Goal of the exercise - A verbatim repetition of the data below is requested, without images.

>>

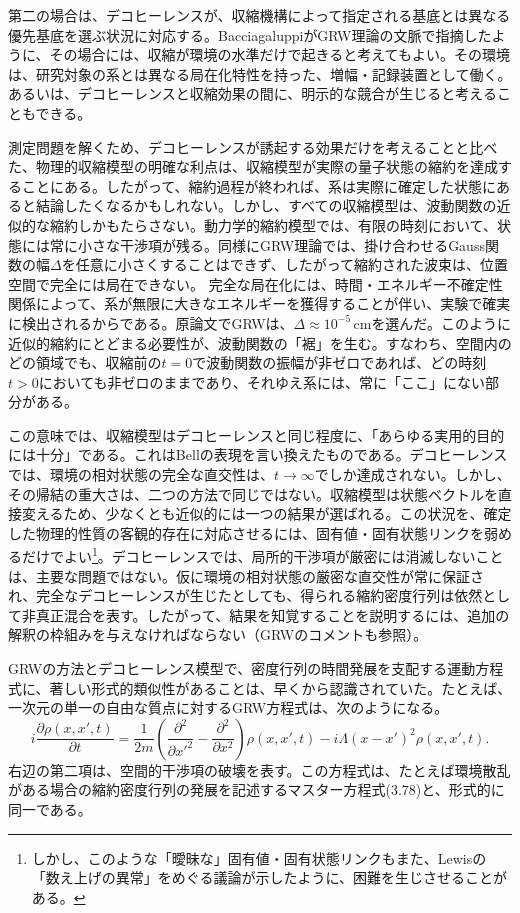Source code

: 第二の場合は、デコヒーレンスが、収縮機構によって指定される基底とは異なる優先基底を選ぶ状況に対応する。Bacciagaluppi\cite{ref391}がGRW理論の文脈で指摘したように、その場合には、収縮が環境の水準だけで起きると考えてもよい。その環境は、研究対象の系とは異なる局在化特性を持った、増幅・記録装置として働く。あるいは、デコヒーレンスと収縮効果の間に、明示的な競合が生じると考えることもできる。

測定問題を解くため、デコヒーレンスが誘起する効果だけを考えることと比べた、物理的収縮模型の明確な利点は、収縮模型が実際の量子状態の縮約を達成することにある。したがって、縮約過程が終われば、系は実際に確定した状態にあると結論したくなるかもしれない。しかし、すべての収縮模型は、波動関数の近似的な縮約しかもたらさない。動力学的縮約模型では、有限の時刻において、状態には常に小さな干渉項が残る。同様にGRW理論では、掛け合わせるGauss関数の幅$\Delta$を任意に小さくすることはできず、したがって縮約された波束は、位置空間で完全には局在できない。
\hypertarget{srcpage:352}{}\label{srcpage:352}
完全な局在化には、時間・エネルギー不確定性関係によって、系が無限に大きなエネルギーを獲得することが伴い、実験で確実に検出されるからである。原論文\cite{ref450}でGRWは、$\Delta\approx10^{-5}\,\mathrm{cm}$を選んだ。このように近似的縮約にとどまる必要性が、波動関数の「裾」\cite{ref468}を生む。すなわち、空間内のどの領域でも、収縮前の$t=0$で波動関数の振幅が非ゼロであれば、どの時刻$t>0$においても非ゼロのままであり、それゆえ系には、常に「ここ」にない部分がある。

この意味では、収縮模型はデコヒーレンスと同じ程度に、「あらゆる実用的目的には十分」である。これはBell\cite{ref469}の表現を言い換えたものである。デコヒーレンスでは、環境の相対状態の完全な直交性は、$t\to\infty$でしか達成されない。しかし、その帰結の重大さは、二つの方法で同じではない。収縮模型は状態ベクトルを直接変えるため、少なくとも近似的には一つの結果が選ばれる。この状況を、確定した物理的性質の客観的存在に対応させるには、固有値・固有状態リンクを弱めるだけでよい\footnote{しかし、このような「曖昧な」固有値・固有状態リンクもまた、Lewisの「数え上げの異常」をめぐる議論が示したように\cite{ref470}、困難を生じさせることがある。}。デコヒーレンスでは、局所的干渉項が厳密には消滅しないことは、主要な問題ではない。仮に環境の相対状態の厳密な直交性が常に保証され、完全なデコヒーレンスが生じたとしても、得られる縮約密度行列は依然として非真正混合を表す。したがって、結果を知覚することを説明するには、追加の解釈の枠組みを与えなければならない（GRWのコメント\cite{ref445}も参照）。

GRWの方法とデコヒーレンス模型で、密度行列の時間発展を支配する運動方程式に、著しい形式的類似性があることは、早くから認識されていた。たとえば、一次元の単一の自由な質点に対するGRW方程式は、次のようになる\cite{ref450}。
\begin{equation}
i\frac{\partial\rho(x,x',t)}{\partial t}
=\frac1{2m}\left(\frac{\partial^2}{\partial x'^2}-\frac{\partial^2}{\partial x^2}\right)\rho(x,x',t)
-i\Lambda(x-x')^2\rho(x,x',t).\tag{8.8}
\end{equation}
右辺の第二項は、空間的干渉項の破壊を表す。この方程式は、たとえば環境散乱がある場合の縮約密度行列の発展を記述するマスター方程式(3.78)と、形式的に同一である。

<<

Solution -
Source code

: 第二の場合は、デコヒーレンスが、収縮機構によって指定される基底とは異なる優先基底を選ぶ状況に対応する。Bacciagaluppi\cite{ref391}がGRW理論の文脈で指摘したように、その場合には、収縮が環境の水準だけで起きると考えてもよい。その環境は、研究対象の系とは異なる局在化特性を持った、増幅・記録装置として働く。あるいは、デコヒーレンスと収縮効果の間に、明示的な競合が生じると考えることもできる。

測定問題を解くため、デコヒーレンスが誘起する効果だけを考えることと比べた、物理的収縮模型の明確な利点は、収縮模型が実際の量子状態の縮約を達成することにある。したがって、縮約過程が終われば、系は実際に確定した状態にあると結論したくなるかもしれない。しかし、すべての収縮模型は、波動関数の近似的な縮約しかもたらさない。動力学的縮約模型では、有限の時刻において、状態には常に小さな干渉項が残る。同様にGRW理論では、掛け合わせるGauss関数の幅$\Delta$を任意に小さくすることはできず、したがって縮約された波束は、位置空間で完全には局在できない。
\hypertarget{srcpage:352}{}\label{srcpage:352}
完全な局在化には、時間・エネルギー不確定性関係によって、系が無限に大きなエネルギーを獲得することが伴い、実験で確実に検出されるからである。原論文\cite{ref450}でGRWは、$\Delta\approx10^{-5}\,\mathrm{cm}$を選んだ。このように近似的縮約にとどまる必要性が、波動関数の「裾」\cite{ref468}を生む。すなわち、空間内のどの領域でも、収縮前の$t=0$で波動関数の振幅が非ゼロであれば、どの時刻$t>0$においても非ゼロのままであり、それゆえ系には、常に「ここ」にない部分がある。

この意味では、収縮模型はデコヒーレンスと同じ程度に、「あらゆる実用的目的には十分」である。これはBell\cite{ref469}の表現を言い換えたものである。デコヒーレンスでは、環境の相対状態の完全な直交性は、$t\to\infty$でしか達成されない。しかし、その帰結の重大さは、二つの方法で同じではない。収縮模型は状態ベクトルを直接変えるため、少なくとも近似的には一つの結果が選ばれる。この状況を、確定した物理的性質の客観的存在に対応させるには、固有値・固有状態リンクを弱めるだけでよい\footnote{しかし、このような「曖昧な」固有値・固有状態リンクもまた、Lewisの「数え上げの異常」をめぐる議論が示したように\cite{ref470}、困難を生じさせることがある。}。デコヒーレンスでは、局所的干渉項が厳密には消滅しないことは、主要な問題ではない。仮に環境の相対状態の厳密な直交性が常に保証され、完全なデコヒーレンスが生じたとしても、得られる縮約密度行列は依然として非真正混合を表す。したがって、結果を知覚することを説明するには、追加の解釈の枠組みを与えなければならない（GRWのコメント\cite{ref445}も参照）。

GRWの方法とデコヒーレンス模型で、密度行列の時間発展を支配する運動方程式に、著しい形式的類似性があることは、早くから認識されていた。たとえば、一次元の単一の自由な質点に対するGRW方程式は、次のようになる\cite{ref450}。
\begin{equation}
i\frac{\partial\rho(x,x',t)}{\partial t}
=\frac1{2m}\left(\frac{\partial^2}{\partial x'^2}-\frac{\partial^2}{\partial x^2}\right)\rho(x,x',t)
-i\Lambda(x-x')^2\rho(x,x',t).\tag{8.8}
\end{equation}
右辺の第二項は、空間的干渉項の破壊を表す。この方程式は、たとえば環境散乱がある場合の縮約密度行列の発展を記述するマスター方程式(3.78)と、形式的に同一である。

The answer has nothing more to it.